Мне показалось бы, что преобразование поискового запроса в оператор SQL немного беспорядочно.

Кроме того, вот отличное начальное руководство, объясняющее базовую структуру Lucene .

Вы правильно предполагаете, что я не ищу полнотекстовый поиск. Информация выглядит примерно так, как эта схема для информации о книге: Имя: строка, издатель: строка, num_pages int, publish_date: date ...

Поисковые запросы имеют вид:

  1. Гарри Поттер (поиск по книгам, в названии которых есть и Гарри, и Поттер)
  2. издатель: Nature * pages> 100 (книги от издателя, начиная с Nature, более 100 книг)
  3. («Новый год» или Рождество) и подарок (вы понимаете ...)
  4. физика и публикации> 01.01.2008 (новые книги по физике)

Вы можете попробовать использовать что-то вроде javacc (компилятор компилятора Java) для реализации синтаксического анализатора или просто вручную проанализировать строку с помощью грубой силы.
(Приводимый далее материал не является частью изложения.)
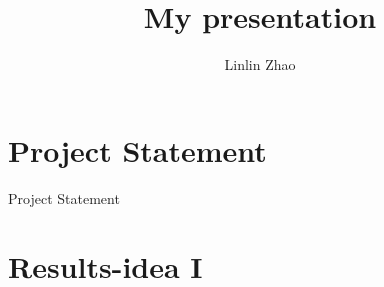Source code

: \documentclass[xcolor=svgnames,handout]{beamer}
\title
  [Hacking S\hspace{2em}]
  {My presentation}
\author
  [Linlin Zhao]
  {Linlin Zhao}
\date
\institute
  {My cool place}
\begin{document}
\maketitle

\section{Project Statement}

\begin{frame}{Project Statement}



        
\end{frame}



\section{Results-idea I}
  
\end{document}
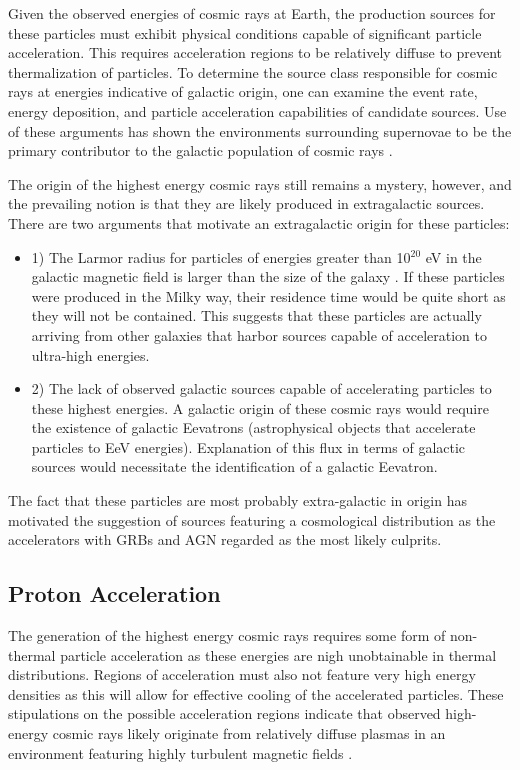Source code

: \documentclass{gatech-thesis}
\begin{document}
Given the observed energies of cosmic rays at Earth, the production sources for these particles must exhibit physical conditions capable of significant particle acceleration. This requires acceleration regions to be relatively diffuse to prevent thermalization of particles. To determine the source class responsible for cosmic rays at energies indicative of galactic origin, one can examine the event rate, energy deposition, and particle acceleration capabilities of candidate sources. Use of these arguments has shown the environments surrounding supernovae to be the primary contributor to the galactic population of cosmic rays \cite{Ackermann15022013}. 

The origin of the highest energy cosmic rays still remains a mystery, however, and the prevailing notion is that they are likely produced in extragalactic sources. There are two arguments that motivate an extragalactic origin for these particles:
\begin{itemize}
\item 1) The Larmor radius for particles of energies greater than 10$^{20}$ eV in the galactic magnetic field is larger than the size of the galaxy \cite{1984ARA&A..22..425H}. If these particles were produced in the Milky way, their residence time would be quite short as they will not be contained. This suggests that these particles are actually arriving from other galaxies that harbor sources capable of acceleration to ultra-high energies.
\item 2) The lack of observed galactic sources capable of accelerating particles to these highest energies. A galactic origin of these cosmic rays would require the existence of galactic Eevatrons (astrophysical objects that accelerate particles to EeV energies). Explanation of this flux in terms of galactic sources would necessitate the identification of a galactic Eevatron.
\end{itemize}
The fact that these particles are most probably extra-galactic in origin has motivated the suggestion of sources featuring a cosmological distribution as the accelerators with GRBs and AGN regarded as the most likely culprits.

\subsection{Proton Acceleration}
The generation of the highest energy cosmic rays requires some form of non-thermal particle acceleration as these energies are nigh unobtainable in thermal distributions. Regions of acceleration must also not feature very high energy densities as this will allow for effective cooling of the accelerated particles. These stipulations on the possible acceleration regions indicate that observed high-energy cosmic rays likely originate from relatively diffuse plasmas in an environment featuring highly turbulent magnetic fields \cite{1984ARA&A..22..425H}.
\end{document}
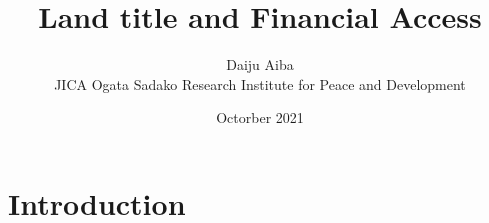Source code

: \documentclass[a4j,12pt]{article}
\title{Land title and Financial Access}
\author{Daiju Aiba \\
        \small JICA Ogata Sadako Research Institute for Peace and Development
}
\date{Octorber 2021}
\begin{document}
\maketitle

\section{Introduction}
\end{document}
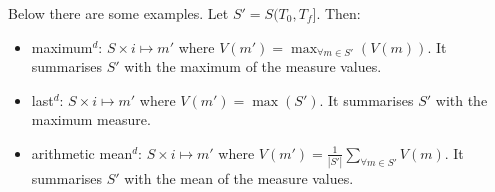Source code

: 

Below there are some examples. Let $S'=S(T_0,T_f]$. Then:
\begin{itemize}
\renewcommand{\labelitemi}{--}
\item maximum$^d$: $S \times i \mapsto m'$ where $V(m') =
  \max_{\forall m \in S'}(V(m))$. It summarises $S'$ with the maximum
  of the measure values.
\item last$^d$: $S \times i \mapsto m'$ where $V(m') = \max(S')$. It
  summarises $S'$ with the maximum measure.
\item arithmetic mean$^d$: $S \times i \mapsto m'$ where $V(m') =
  \frac{1}{|S'|} \sum\limits_{\forall m\in S'} V(m)$. It
  summarises $S'$ with the mean of the measure values.
\end{itemize}




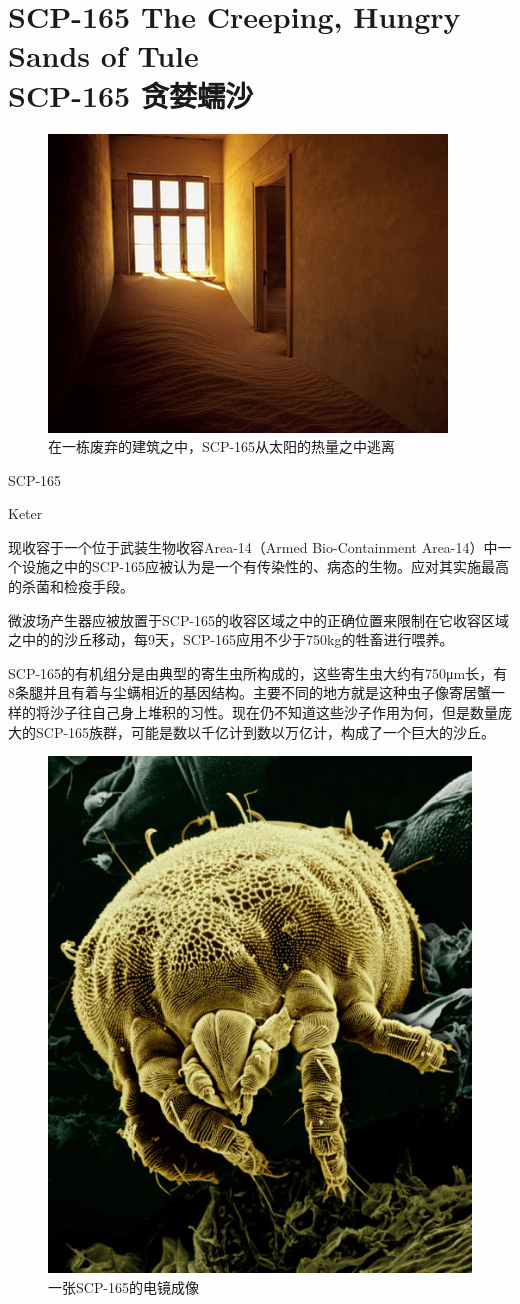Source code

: \chapter[SCP-165 贪婪蠕沙]{
    SCP-165 The Creeping, Hungry Sands of Tule\\
    SCP-165 贪婪蠕沙
}

\label{chap:SCP-165}

\begin{figure}[H]
    \centering
    \includegraphics[width=0.5\linewidth]{images/SCP-165.jpg}
    \caption*{在一栋废弃的建筑之中，SCP-165从太阳的热量之中逃离}
\end{figure}

SCP-165

Keter

现收容于一个位于武装生物收容Area-14（Armed Bio-Containment Area-14）中一个设施之中的SCP-165应被认为是一个有传染性的、病态的生物。应对其实施最高的杀菌和检疫手段。

微波场产生器应被放置于SCP-165的收容区域之中的正确位置来限制在它收容区域之中的的沙丘移动，每9天，SCP-165应用不少于750kg的牲畜进行喂养。

\hr

SCP-165的有机组分是由典型的寄生虫所构成的，这些寄生虫大约有750μm长，有8条腿并且有着与尘螨相近的基因结构。主要不同的地方就是这种虫子像寄居蟹一样的将沙子往自己身上堆积的习性。现在仍不知道这些沙子作用为何，但是数量庞大的SCP-165族群，可能是数以千亿计到数以万亿计，构成了一个巨大的沙丘。

\begin{figure}[H]
    \centering
    \includegraphics[width=0.5\linewidth]{images/SCP-165-2.jpg}
    \caption*{一张SCP-165的电镜成像}
\end{figure}

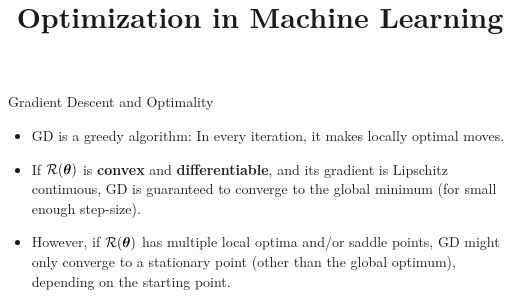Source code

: \documentclass[11pt,compress,t,notes=noshow, xcolor=table]{beamer}
\title{Optimization in Machine Learning}
\date{}
\begin{document}
\sloppy
	
\begin{vbframe}{Gradient Descent and Optimality}
		
		\begin{minipage}{0.45\textwidth}
			\begin{small}
				\begin{itemize}
					\item GD is a greedy algorithm: In every iteration, it makes locally optimal moves.
					\vspace*{0.5mm}
					\item If $\mathcal{R}(\bm{\theta})$ is \textbf{convex} and \textbf{differentiable}, and its gradient is Lipschitz continuous, GD is guaranteed to converge to the global minimum (for small enough step-size).  
					\vspace*{0.5mm}
					\item However, if $\mathcal{R}(\bm{\theta})$ has multiple local optima and/or saddle points, GD might only converge to a stationary point (other than the global optimum), depending on the starting point. 
				\end{itemize}
			\end{small}
		\end{minipage}\hfill
		\begin{minipage}{0.5\textwidth}
			\begin{figure}
				\centering

\end{figure}
\end{minipage}
\end{vbframe}
\end{document}
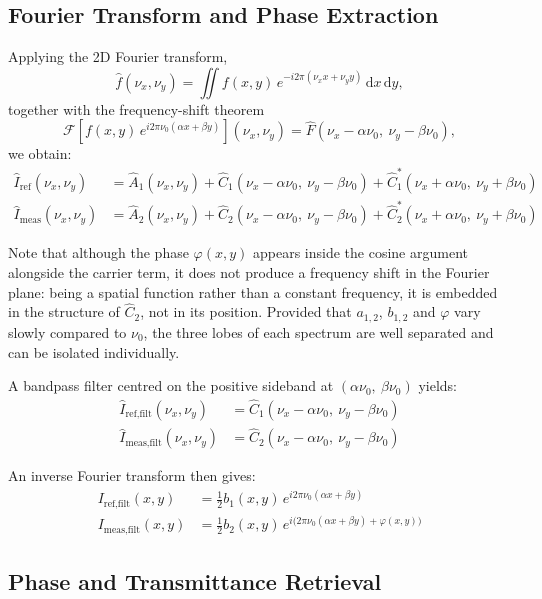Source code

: \documentclass[11pt,a4paper]{article}
\begin{document}
\subsection{Fourier Transform and Phase Extraction}

Applying the 2D Fourier transform,
$$
\hat{f}(\nu_x,\nu_y) = \iint f(x,y)\,e^{-i2\pi(\nu_x x + \nu_y y)}\,\mathrm{d}x\,\mathrm{d}y,
$$
together with the frequency-shift theorem
$$
\mathcal{F}\!\left[f(x,y)\,e^{i2\pi\nu_0(\alpha x+\beta y)}\right](\nu_x,\nu_y) = \hat{F}(\nu_x - \alpha\nu_0,\ \nu_y - \beta\nu_0),
$$
we obtain:
\begin{align}
\hat{I}_{\text{ref}}(\nu_x,\nu_y)  &= \hat{A}_1(\nu_x,\nu_y) + \hat{C}_1(\nu_x - \alpha\nu_0,\ \nu_y - \beta\nu_0) + \hat{C}_1^*(\nu_x + \alpha\nu_0,\ \nu_y + \beta\nu_0) \\
\hat{I}_{\text{meas}}(\nu_x,\nu_y) &= \hat{A}_2(\nu_x,\nu_y) + \hat{C}_2(\nu_x - \alpha\nu_0,\ \nu_y - \beta\nu_0) + \hat{C}_2^*(\nu_x + \alpha\nu_0,\ \nu_y + \beta\nu_0)
\end{align}

Note that although the phase $\varphi(x,y)$ appears inside the cosine argument alongside the carrier term, it does not produce a frequency shift in the Fourier plane: being a spatial function rather than a constant frequency, it is embedded in the structure of $\hat{C}_2$, not in its position. Provided that $a_{1,2}$, $b_{1,2}$ and $\varphi$ vary slowly compared to $\nu_0$, the three lobes of each spectrum are well separated and can be isolated individually.

A bandpass filter centred on the positive sideband at $(\alpha\nu_0,\ \beta\nu_0)$ yields:
\begin{align}
\hat{I}_{\text{ref,filt}}(\nu_x,\nu_y)  &= \hat{C}_1(\nu_x - \alpha\nu_0,\ \nu_y - \beta\nu_0) \\
\hat{I}_{\text{meas,filt}}(\nu_x,\nu_y) &= \hat{C}_2(\nu_x - \alpha\nu_0,\ \nu_y - \beta\nu_0)
\end{align}

An inverse Fourier transform then gives:
\begin{align}
I_{\text{ref,filt}}(x,y)  &= \tfrac{1}{2}b_1(x,y)\,e^{i2\pi\nu_0(\alpha x+\beta y)} \\
I_{\text{meas,filt}}(x,y) &= \tfrac{1}{2}b_2(x,y)\,e^{i\big(2\pi\nu_0(\alpha x+\beta y) + \varphi(x,y)\big)}
\end{align}

\subsection{Phase and Transmittance Retrieval}
\end{document}
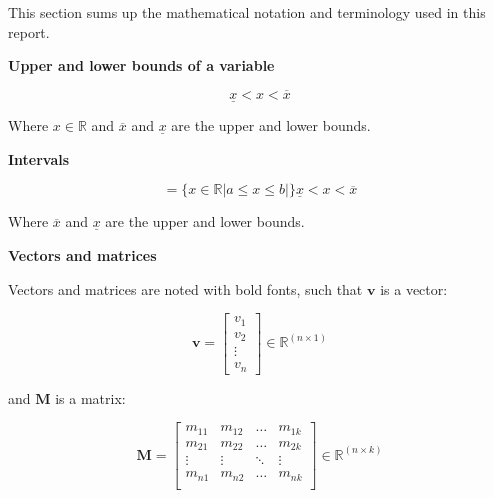 This section sums up the mathematical notation and terminology used in this report.

\textbf{Upper and lower bounds of a variable}

\begin{equation}
\underline{x} < x < \overline{x} 
\end{equation}

 Where $x \in {\mathbb{R}} $ and $\overline{x}$ and $\underline{x}$ are the upper and lower bounds.
 
 \textbf{Intervals}

\begin{equation}
	[a,b] =  \{x \in \mathbb{R}|a\leq x \leq b|\}
\underline{x} < x < \overline{x} 
\end{equation}

 Where $\overline{x}$ and $\underline{x}$ are the upper and lower bounds.

 \textbf{Vectors and matrices}

Vectors and matrices are noted with bold fonts, such that $\bm{v}$ is a vector:

\begin{equation}
\bm{v} = 
\begin{bmatrix}

		 v_1 	\\
		 v_2 	\\
		 \vdots \\
		 v_n

\end{bmatrix}
\in \pmb{{\mathbb{R}}}^{(n \times 1)}
\end{equation}

and $\bm{M}$ is a matrix:

\begin{equation}
\bm{M} = 
\begin{bmatrix}

		 m_{11} & m_{12} & \hdots & m_{1k}	\\
		 m_{21} & m_{22} & \hdots & m_{2k}	\\
		 \vdots & \vdots & \ddots & \vdots	\\
		 m_{n1} & m_{n2} & \hdots &m_{nk} \\

\end{bmatrix}
\in \pmb{{\mathbb{R}}}^{(n \times k)}
\end{equation}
Каждый раз, встречая выражение, вы представляете его как объект. Затем вам просто нужно перевести дерево выражений в предложение where.

Например: «Гарри Поттер» становится

new AndExp(new FieldContainsExp("NAME", "Harry"), new FieldContainsExp("NAME", "Potter")

И "издатель: Nature * страницы> 100" становится

new AndExp(new FieldContainsExp("PUBLISHER", "Nature"), FieldGreaterThan("PAGES", 100))

Затем, когда они у вас есть, их довольно легко превратить в SQL:

FieldContainsExp.toSQL(StringBuffer sql, Collection<Object> args) {
  sql.append(fieldName);
  sql.append(" like ");
  sql.append("'%?%'");
  args.add(value);
}

AndExp.toSQL(StringBuffer sql, Collection<Object> args) {
    exp1.toSQL(sql, args);
    sql.append(" AND ");
    exp2.toSQL(sql, args);
}

Остальное вы можете себе представить. Вы можете вкладывать выражения And так глубоко, как хотите.

Попробуйте объединить инструмент ORM (например, openJPA) и Compass (фреймворк для OSEM). Он автоматически индексирует обновления, сделанные с помощью инструментов ORM, и дает вам возможности Lucene для поиска. После этого вы, конечно, можете получить объект из БД. Он превосходит любое поисковое решение на основе SQL.